### REQUIRED WORK
Which lines run from the line with "the UI code." through the line with "- Populate the" in the entries below? Print them exactly, both ends included, and nothing more.

**** MATERIAL TO PROCESS ****

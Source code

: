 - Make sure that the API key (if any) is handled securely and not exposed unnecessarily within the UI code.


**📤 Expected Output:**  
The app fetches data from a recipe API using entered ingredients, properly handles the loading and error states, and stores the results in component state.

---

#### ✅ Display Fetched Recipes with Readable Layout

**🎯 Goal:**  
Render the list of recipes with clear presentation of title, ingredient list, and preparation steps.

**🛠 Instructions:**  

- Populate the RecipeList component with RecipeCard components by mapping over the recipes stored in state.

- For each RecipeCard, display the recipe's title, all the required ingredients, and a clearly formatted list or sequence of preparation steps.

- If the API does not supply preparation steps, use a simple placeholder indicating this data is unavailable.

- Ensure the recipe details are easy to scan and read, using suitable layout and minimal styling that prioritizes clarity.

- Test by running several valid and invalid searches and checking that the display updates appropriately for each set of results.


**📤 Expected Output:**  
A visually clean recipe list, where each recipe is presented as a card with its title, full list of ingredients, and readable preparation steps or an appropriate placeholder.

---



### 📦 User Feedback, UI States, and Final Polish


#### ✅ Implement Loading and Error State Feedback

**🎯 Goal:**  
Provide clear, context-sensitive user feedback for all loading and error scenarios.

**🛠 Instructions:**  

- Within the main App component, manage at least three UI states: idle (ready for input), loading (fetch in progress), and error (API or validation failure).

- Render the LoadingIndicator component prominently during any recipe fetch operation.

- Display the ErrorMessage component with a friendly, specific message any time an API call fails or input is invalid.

****
**** MATERIAL TO PROCESS ****

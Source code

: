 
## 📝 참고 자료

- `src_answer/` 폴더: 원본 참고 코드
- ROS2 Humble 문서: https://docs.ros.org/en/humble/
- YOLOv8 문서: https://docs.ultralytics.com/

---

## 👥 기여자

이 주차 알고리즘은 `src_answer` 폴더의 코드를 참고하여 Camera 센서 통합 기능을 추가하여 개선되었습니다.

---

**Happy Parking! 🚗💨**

****

### RESULT
: - Make sure that the API key (if any) is handled securely and not exposed unnecessarily within the UI code.


**📤 Expected Output:**  
The app fetches data from a recipe API using entered ingredients, properly handles the loading and error states, and stores the results in component state.

---

#### ✅ Display Fetched Recipes with Readable Layout

**🎯 Goal:**  
Render the list of recipes with clear presentation of title, ingredient list, and preparation steps.

**🛠 Instructions:**  

- Populate the RecipeList component with RecipeCard components by mapping over the recipes stored in state.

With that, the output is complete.